If nothing else, the film gave Murphy a first-hand glimpse of the kind of stardom that can beset the really young—leading lady Johansson turned 18 while the movie was being filmed. "Scarlett is a cool girl, and I wish her everything, but I hope she hangs on to that essence of what she has. If that shit had happened to me when I was 18 or 19, I would have turned into a dickhead," says Murphy. "I would be an asshole now." That he isn't honours what he refers to as "a very solid upbringing" as the oldest of four children, and to his relationship of seven years with an Irish artist, Yvonne, who graduated last year from London's Royal College of Art. (The two live in the Queens Park area of northwest London.)
An inbuilt sense of proportion no doubt helps too. "I abhor the idea of a personality or a celebrity; I know everyone says that, but it deeply offends me." To that end, he doesn't have a personal publicist—not yet, anyway—and says that three agents (one each in Dublin, London, and Los Angeles) more than suffice. "I've got a lot of people in my life: I don't need any more, and I don't do a huge amount of publicity, really." (Among other things, he has vetoed all live TV appearances and chat shows.) Murphy grimaces as he recalls showing up at a recent shoot for another magazine; it was a joint shoot with two other young actors, and he was the only one without various hangers-on in tow. "They couldn't get over the fact that I was on my own, and I couldn't get over the fact that these guys had an entourage.
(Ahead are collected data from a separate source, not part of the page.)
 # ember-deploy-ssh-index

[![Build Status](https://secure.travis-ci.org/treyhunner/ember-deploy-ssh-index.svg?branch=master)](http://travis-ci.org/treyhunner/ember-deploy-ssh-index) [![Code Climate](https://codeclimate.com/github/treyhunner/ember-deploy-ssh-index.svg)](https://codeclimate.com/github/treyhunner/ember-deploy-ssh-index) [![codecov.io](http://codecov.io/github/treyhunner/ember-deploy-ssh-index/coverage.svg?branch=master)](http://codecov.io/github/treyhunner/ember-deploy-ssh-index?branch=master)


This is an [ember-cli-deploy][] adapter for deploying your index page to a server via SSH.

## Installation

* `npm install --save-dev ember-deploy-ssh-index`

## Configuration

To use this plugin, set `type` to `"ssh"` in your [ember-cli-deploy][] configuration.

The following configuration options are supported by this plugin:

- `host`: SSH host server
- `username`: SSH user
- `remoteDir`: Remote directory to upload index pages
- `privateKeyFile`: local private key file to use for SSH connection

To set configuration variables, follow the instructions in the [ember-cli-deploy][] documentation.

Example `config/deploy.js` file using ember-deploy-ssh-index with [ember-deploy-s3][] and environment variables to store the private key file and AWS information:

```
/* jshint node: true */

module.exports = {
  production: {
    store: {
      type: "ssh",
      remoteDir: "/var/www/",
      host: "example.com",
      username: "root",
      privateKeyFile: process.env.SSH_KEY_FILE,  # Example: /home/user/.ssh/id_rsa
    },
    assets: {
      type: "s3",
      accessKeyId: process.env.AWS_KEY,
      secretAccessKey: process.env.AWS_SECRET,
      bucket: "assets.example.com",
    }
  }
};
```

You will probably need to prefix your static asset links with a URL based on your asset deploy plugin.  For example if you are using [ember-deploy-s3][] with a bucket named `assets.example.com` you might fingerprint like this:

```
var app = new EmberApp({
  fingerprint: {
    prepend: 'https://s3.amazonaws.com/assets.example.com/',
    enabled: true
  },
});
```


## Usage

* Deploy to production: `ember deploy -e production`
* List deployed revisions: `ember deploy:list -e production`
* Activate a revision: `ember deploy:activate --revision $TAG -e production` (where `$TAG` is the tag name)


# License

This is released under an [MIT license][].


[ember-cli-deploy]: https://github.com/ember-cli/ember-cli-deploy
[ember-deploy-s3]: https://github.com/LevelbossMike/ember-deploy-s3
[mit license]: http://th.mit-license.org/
It seems to me that's the periphery of acting—that's the least important part. That should be the bit you invest with the least amount of energy so that when you have to do the work, you bring the most amount of energy to that. The most important part is work." Murphy speaks admiringly of actors like Billy Crudup, Phillip Seymour Hoffman, and Johnny Depp as welcome escapees from the PR machine. "They don't need to do it, so I don't fucking need to do it, you know what I mean? And nobody's grooming me or pushing me to do something I don't want to do."
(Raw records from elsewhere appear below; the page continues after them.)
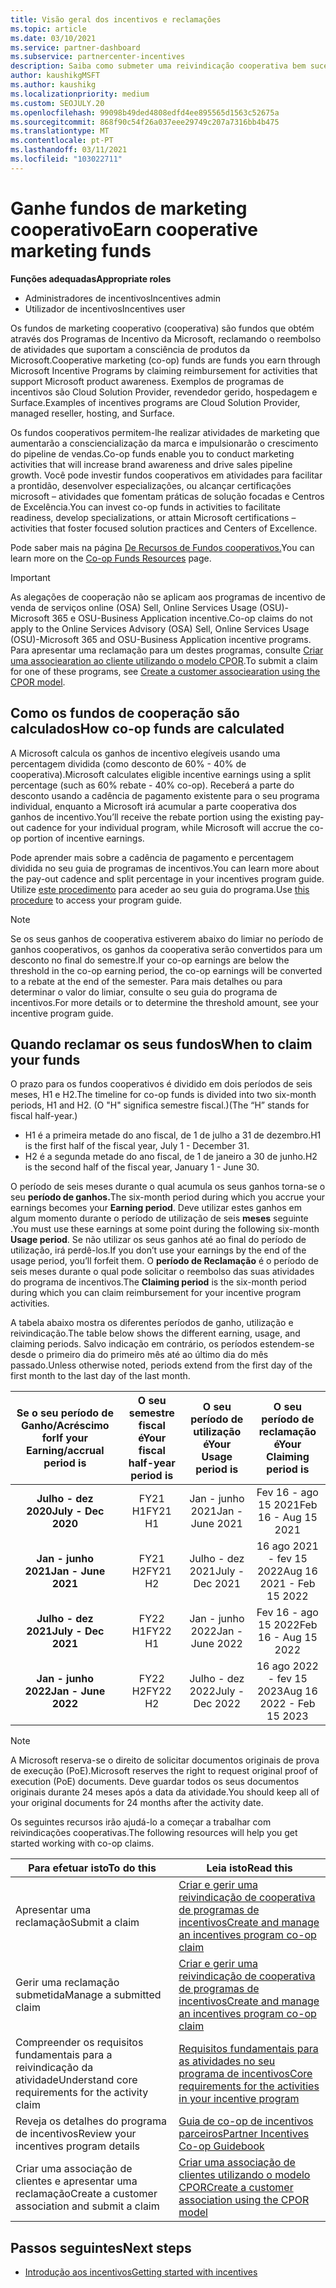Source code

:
 ```yaml
---
title: Visão geral dos incentivos e reclamações
ms.topic: article
ms.date: 03/10/2021
ms.service: partner-dashboard
ms.subservice: partnercenter-incentives
description: Saiba como submeter uma reivindicação cooperativa bem sucedida para os seus incentivos organizando a documentação adequada, faturas, declarações e prova de execução.
author: kaushikgMSFT
ms.author: kaushikg
ms.localizationpriority: medium
ms.custom: SEOJULY.20
ms.openlocfilehash: 99098b49ded4808edfd4ee895565d1563c52675a
ms.sourcegitcommit: 868f90c54f26a037eee29749c207a7316bb4b475
ms.translationtype: MT
ms.contentlocale: pt-PT
ms.lasthandoff: 03/11/2021
ms.locfileid: "103022711"
---
```

# <a name="earn-cooperative-marketing-funds"></a><span data-ttu-id="9adc9-103">Ganhe fundos de marketing cooperativo</span><span class="sxs-lookup"><span data-stu-id="9adc9-103">Earn cooperative marketing funds</span></span>

<span data-ttu-id="9adc9-104">**Funções adequadas**</span><span class="sxs-lookup"><span data-stu-id="9adc9-104">**Appropriate roles**</span></span>

- <span data-ttu-id="9adc9-105">Administradores de incentivos</span><span class="sxs-lookup"><span data-stu-id="9adc9-105">Incentives admin</span></span>
- <span data-ttu-id="9adc9-106">Utilizador de incentivos</span><span class="sxs-lookup"><span data-stu-id="9adc9-106">Incentives user</span></span>

<span data-ttu-id="9adc9-107">Os fundos de marketing cooperativo (cooperativa) são fundos que obtém através dos Programas de Incentivo da Microsoft, reclamando o reembolso de atividades que suportam a consciência de produtos da Microsoft.</span><span class="sxs-lookup"><span data-stu-id="9adc9-107">Cooperative marketing (co-op) funds are funds you earn through Microsoft Incentive Programs by claiming reimbursement for activities that support Microsoft product awareness.</span></span> <span data-ttu-id="9adc9-108">Exemplos de programas de incentivos são Cloud Solution Provider, revendedor gerido, hospedagem e Surface.</span><span class="sxs-lookup"><span data-stu-id="9adc9-108">Examples of incentives programs are Cloud Solution Provider, managed reseller, hosting, and Surface.</span></span>

<span data-ttu-id="9adc9-109">Os fundos cooperativos permitem-lhe realizar atividades de marketing que aumentarão a consciencialização da marca e impulsionarão o crescimento do pipeline de vendas.</span><span class="sxs-lookup"><span data-stu-id="9adc9-109">Co-op funds enable you to conduct marketing activities that will increase brand awareness and drive sales pipeline growth.</span></span> <span data-ttu-id="9adc9-110">Você pode investir fundos cooperativos em atividades para facilitar a prontidão, desenvolver especializações, ou alcançar certificações microsoft – atividades que fomentam práticas de solução focadas e Centros de Excelência.</span><span class="sxs-lookup"><span data-stu-id="9adc9-110">You can invest co-op funds in activities to facilitate readiness, develop specializations, or attain Microsoft certifications – activities that foster focused solution practices and Centers of Excellence.</span></span>

<span data-ttu-id="9adc9-111">Pode saber mais na página [De Recursos de Fundos cooperativos.](https://partner.microsoft.com/asset/collection/co-op-funds-resources#/)</span><span class="sxs-lookup"><span data-stu-id="9adc9-111">You can learn more on the [Co-op Funds Resources](https://partner.microsoft.com/asset/collection/co-op-funds-resources#/) page.</span></span>

>[!Important]
><span data-ttu-id="9adc9-112">As alegações de cooperação não se aplicam aos programas de incentivo de venda de serviços online (OSA) Sell, Online Services Usage (OSU)-Microsoft 365 e OSU-Business Application incentive.</span><span class="sxs-lookup"><span data-stu-id="9adc9-112">Co-op claims do not apply to the Online Services Advisory (OSA) Sell, Online Services Usage (OSU)-Microsoft 365 and OSU-Business Application incentive programs.</span></span> <span data-ttu-id="9adc9-113">Para apresentar uma reclamação para um destes programas, consulte [Criar uma associearation ao cliente utilizando o modelo CPOR](submit-osa-claim.md).</span><span class="sxs-lookup"><span data-stu-id="9adc9-113">To submit a claim for one of these programs, see [Create a customer associearation using the CPOR model](submit-osa-claim.md).</span></span>

## <a name="how-co-op-funds-are-calculated"></a><span data-ttu-id="9adc9-114">Como os fundos de cooperação são calculados</span><span class="sxs-lookup"><span data-stu-id="9adc9-114">How co-op funds are calculated</span></span>

<span data-ttu-id="9adc9-115">A Microsoft calcula os ganhos de incentivo elegíveis usando uma percentagem dividida (como desconto de 60% - 40% de cooperativa).</span><span class="sxs-lookup"><span data-stu-id="9adc9-115">Microsoft calculates eligible incentive earnings using a split percentage (such as 60% rebate - 40% co-op).</span></span> <span data-ttu-id="9adc9-116">Receberá a parte do desconto usando a cadência de pagamento existente para o seu programa individual, enquanto a Microsoft irá acumular a parte cooperativa dos ganhos de incentivo.</span><span class="sxs-lookup"><span data-stu-id="9adc9-116">You’ll receive the rebate portion using the existing pay-out cadence for your individual program, while Microsoft will accrue the co-op portion of incentive earnings.</span></span>

<span data-ttu-id="9adc9-117">Pode aprender mais sobre a cadência de pagamento e percentagem dividida no seu guia de programas de incentivos.</span><span class="sxs-lookup"><span data-stu-id="9adc9-117">You can learn more about the pay-out cadence and split percentage in your incentives program guide.</span></span> <span data-ttu-id="9adc9-118">Utilize [este procedimento](incentives-determined-your-program-eligibility.md) para aceder ao seu guia do programa.</span><span class="sxs-lookup"><span data-stu-id="9adc9-118">Use [this procedure](incentives-determined-your-program-eligibility.md) to access your program guide.</span></span>

>[!NOTE]
><span data-ttu-id="9adc9-119">Se os seus ganhos de cooperativa estiverem abaixo do limiar no período de ganhos cooperativos, os ganhos da cooperativa serão convertidos para um desconto no final do semestre.</span><span class="sxs-lookup"><span data-stu-id="9adc9-119">If your co-op earnings are below the threshold in the co-op earning period, the co-op earnings will be converted to a rebate at the end of the semester.</span></span> <span data-ttu-id="9adc9-120">Para mais detalhes ou para determinar o valor do limiar, consulte o seu guia do programa de incentivos.</span><span class="sxs-lookup"><span data-stu-id="9adc9-120">For more details or to determine the threshold amount, see your incentive program guide.</span></span>

## <a name="when-to-claim-your-funds"></a><span data-ttu-id="9adc9-121">Quando reclamar os seus fundos</span><span class="sxs-lookup"><span data-stu-id="9adc9-121">When to claim your funds</span></span>

<span data-ttu-id="9adc9-122">O prazo para os fundos cooperativos é dividido em dois períodos de seis meses, H1 e H2.</span><span class="sxs-lookup"><span data-stu-id="9adc9-122">The timeline for co-op funds is divided into two six-month periods, H1 and H2.</span></span> <span data-ttu-id="9adc9-123">(O "H" significa semestre fiscal.)</span><span class="sxs-lookup"><span data-stu-id="9adc9-123">(The “H” stands for fiscal half-year.)</span></span>

- <span data-ttu-id="9adc9-124">H1 é a primeira metade do ano fiscal, de 1 de julho a 31 de dezembro.</span><span class="sxs-lookup"><span data-stu-id="9adc9-124">H1 is the first half of the fiscal year, July 1 - December 31.</span></span>
- <span data-ttu-id="9adc9-125">H2 é a segunda metade do ano fiscal, de 1 de janeiro a 30 de junho.</span><span class="sxs-lookup"><span data-stu-id="9adc9-125">H2 is the second half of the fiscal year, January 1 - June 30.</span></span>

<span data-ttu-id="9adc9-126">O período de seis meses durante o qual acumula os seus ganhos torna-se o seu **período de ganhos.**</span><span class="sxs-lookup"><span data-stu-id="9adc9-126">The six-month period during which you accrue your earnings becomes your **Earning period**.</span></span> <span data-ttu-id="9adc9-127">Deve utilizar estes ganhos em algum momento durante o período de utilização de seis **meses** seguinte .</span><span class="sxs-lookup"><span data-stu-id="9adc9-127">You must use these earnings at some point during the following six-month **Usage period**.</span></span> <span data-ttu-id="9adc9-128">Se não utilizar os seus ganhos até ao final do período de utilização, irá perdê-los.</span><span class="sxs-lookup"><span data-stu-id="9adc9-128">If you don’t use your earnings by the end of the usage period, you’ll forfeit them.</span></span> <span data-ttu-id="9adc9-129">O **período de Reclamação** é o período de seis meses durante o qual pode solicitar o reembolso das suas atividades do programa de incentivos.</span><span class="sxs-lookup"><span data-stu-id="9adc9-129">The **Claiming period** is the six-month period during which you can claim reimbursement for your incentive program activities.</span></span>

<span data-ttu-id="9adc9-130">A tabela abaixo mostra os diferentes períodos de ganho, utilização e reivindicação.</span><span class="sxs-lookup"><span data-stu-id="9adc9-130">The table below shows the different earning, usage, and claiming periods.</span></span> <span data-ttu-id="9adc9-131">Salvo indicação em contrário, os períodos estendem-se desde o primeiro dia do primeiro mês até ao último dia do mês passado.</span><span class="sxs-lookup"><span data-stu-id="9adc9-131">Unless otherwise noted, periods extend from the first day of the first month to the last day of the last month.</span></span>

|  <span data-ttu-id="9adc9-132">Se o seu período de Ganho/Acréscimo for</span><span class="sxs-lookup"><span data-stu-id="9adc9-132">If your Earning/accrual period is</span></span>  |<span data-ttu-id="9adc9-133">O seu semestre fiscal é</span><span class="sxs-lookup"><span data-stu-id="9adc9-133">Your fiscal half-year period is</span></span>  |  <span data-ttu-id="9adc9-134">O seu período de utilização é</span><span class="sxs-lookup"><span data-stu-id="9adc9-134">Your Usage period is</span></span>  |  <span data-ttu-id="9adc9-135">O seu período de reclamação é</span><span class="sxs-lookup"><span data-stu-id="9adc9-135">Your Claiming period is</span></span>  |
| :-----------: | :-----------: | :-----------: | :-----------: |
|<span data-ttu-id="9adc9-136">**Julho - dez 2020**</span><span class="sxs-lookup"><span data-stu-id="9adc9-136">**July - Dec 2020**</span></span>| <span data-ttu-id="9adc9-137">FY21 H1</span><span class="sxs-lookup"><span data-stu-id="9adc9-137">FY21 H1</span></span>  |  <span data-ttu-id="9adc9-138">Jan - junho 2021</span><span class="sxs-lookup"><span data-stu-id="9adc9-138">Jan - June 2021</span></span>  |  <span data-ttu-id="9adc9-139">Fev 16 - ago 15 2021</span><span class="sxs-lookup"><span data-stu-id="9adc9-139">Feb 16 - Aug 15 2021</span></span>  |
|<span data-ttu-id="9adc9-140">**Jan - junho 2021**</span><span class="sxs-lookup"><span data-stu-id="9adc9-140">**Jan - June 2021**</span></span> |  <span data-ttu-id="9adc9-141">FY21 H2</span><span class="sxs-lookup"><span data-stu-id="9adc9-141">FY21 H2</span></span>  |  <span data-ttu-id="9adc9-142">Julho - dez 2021</span><span class="sxs-lookup"><span data-stu-id="9adc9-142">July - Dec 2021</span></span>  |  <span data-ttu-id="9adc9-143">16 ago 2021 - fev 15 2022</span><span class="sxs-lookup"><span data-stu-id="9adc9-143">Aug 16 2021 - Feb 15 2022</span></span>  |
|<span data-ttu-id="9adc9-144">**Julho - dez 2021**</span><span class="sxs-lookup"><span data-stu-id="9adc9-144">**July - Dec 2021**</span></span>|  <span data-ttu-id="9adc9-145">FY22 H1</span><span class="sxs-lookup"><span data-stu-id="9adc9-145">FY22 H1</span></span>  |  <span data-ttu-id="9adc9-146">Jan - junho 2022</span><span class="sxs-lookup"><span data-stu-id="9adc9-146">Jan - June 2022</span></span>  |  <span data-ttu-id="9adc9-147">Fev 16 - ago 15 2022</span><span class="sxs-lookup"><span data-stu-id="9adc9-147">Feb 16 - Aug 15 2022</span></span>  |
|<span data-ttu-id="9adc9-148">**Jan - junho 2022**</span><span class="sxs-lookup"><span data-stu-id="9adc9-148">**Jan - June 2022**</span></span> |  <span data-ttu-id="9adc9-149">FY22 H2</span><span class="sxs-lookup"><span data-stu-id="9adc9-149">FY22 H2</span></span>  |  <span data-ttu-id="9adc9-150">Julho - dez 2022</span><span class="sxs-lookup"><span data-stu-id="9adc9-150">July - Dec 2022</span></span>  |  <span data-ttu-id="9adc9-151">16 ago 2022 - fev 15 2023</span><span class="sxs-lookup"><span data-stu-id="9adc9-151">Aug 16 2022 - Feb 15 2023</span></span>  |

>[!NOTE]
><span data-ttu-id="9adc9-152">A Microsoft reserva-se o direito de solicitar documentos originais de prova de execução (PoE).</span><span class="sxs-lookup"><span data-stu-id="9adc9-152">Microsoft reserves the right to request original proof of execution (PoE) documents.</span></span> <span data-ttu-id="9adc9-153">Deve guardar todos os seus documentos originais durante 24 meses após a data da atividade.</span><span class="sxs-lookup"><span data-stu-id="9adc9-153">You should keep all of your original documents for 24 months after the activity date.</span></span>

<span data-ttu-id="9adc9-154">Os seguintes recursos irão ajudá-lo a começar a trabalhar com reivindicações cooperativas.</span><span class="sxs-lookup"><span data-stu-id="9adc9-154">The following resources will help you get started working with co-op claims.</span></span>

| <span data-ttu-id="9adc9-155">Para efetuar isto</span><span class="sxs-lookup"><span data-stu-id="9adc9-155">To do this</span></span> | <span data-ttu-id="9adc9-156">Leia isto</span><span class="sxs-lookup"><span data-stu-id="9adc9-156">Read this</span></span> |
| ------ | ----------- |
| <span data-ttu-id="9adc9-157">Apresentar uma reclamação</span><span class="sxs-lookup"><span data-stu-id="9adc9-157">Submit a claim</span></span> |  [<span data-ttu-id="9adc9-158">Criar e gerir uma reivindicação de cooperativa de programas de incentivos</span><span class="sxs-lookup"><span data-stu-id="9adc9-158">Create and manage an incentives program co-op claim</span></span>](create-incentives-claims.md)  |
| <span data-ttu-id="9adc9-159">Gerir uma reclamação submetida</span><span class="sxs-lookup"><span data-stu-id="9adc9-159">Manage a submitted claim</span></span> | [<span data-ttu-id="9adc9-160">Criar e gerir uma reivindicação de cooperativa de programas de incentivos</span><span class="sxs-lookup"><span data-stu-id="9adc9-160">Create and manage an incentives program co-op claim</span></span>](create-incentives-claims.md)    |
| <span data-ttu-id="9adc9-161">Compreender os requisitos fundamentais para a reivindicação da atividade</span><span class="sxs-lookup"><span data-stu-id="9adc9-161">Understand core requirements for the activity claim</span></span> | [<span data-ttu-id="9adc9-162">Requisitos fundamentais para as atividades no seu programa de incentivos</span><span class="sxs-lookup"><span data-stu-id="9adc9-162">Core requirements for the activities in your incentive program</span></span>](core-requirements.md)   |
| <span data-ttu-id="9adc9-163">Reveja os detalhes do programa de incentivos</span><span class="sxs-lookup"><span data-stu-id="9adc9-163">Review your incentives program details</span></span> | [<span data-ttu-id="9adc9-164">Guia de co-op de incentivos parceiros</span><span class="sxs-lookup"><span data-stu-id="9adc9-164">Partner Incentives Co-op Guidebook</span></span>](https://assetsprod.microsoft.com/co-op-guidebook.pdf)  |
| <span data-ttu-id="9adc9-165">Criar uma associação de clientes e apresentar uma reclamação</span><span class="sxs-lookup"><span data-stu-id="9adc9-165">Create a customer association and submit a claim</span></span> | [<span data-ttu-id="9adc9-166">Criar uma associação de clientes utilizando o modelo CPOR</span><span class="sxs-lookup"><span data-stu-id="9adc9-166">Create a customer association using the CPOR model</span></span>](submit-osa-claim.md)   |

## <a name="next-steps"></a><span data-ttu-id="9adc9-167">Passos seguintes</span><span class="sxs-lookup"><span data-stu-id="9adc9-167">Next steps</span></span>

- [<span data-ttu-id="9adc9-168">Introdução aos incentivos</span><span class="sxs-lookup"><span data-stu-id="9adc9-168">Getting started with incentives</span></span>](incentives-get-started-intro.md)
Fair enough, but what happens come to the start of shooting at London's Pinewood Studios in May on Batman: Intimidation in which Murphy plays The Scarecrow to Christian Bale's title role? The fifth movie in an extraordinary franchise will surely obliterate any remaining anonymity. "I think I'll be all right, you know?" As reflective as he is opinionated, Murphy muses on the vagaries of a career that he knows has only just begun. "It's obviously surreal, but that's the beauty of the thing. I love the fact that the job we do can be so random, you known, though ultimately it's all the same. Ultimately it's about being true to the script. Ultimately it's about giving a good performance." With that, Cillian Murphy excuses himself, appearing a few hours later on a small stage in Dublin to try out his latest role.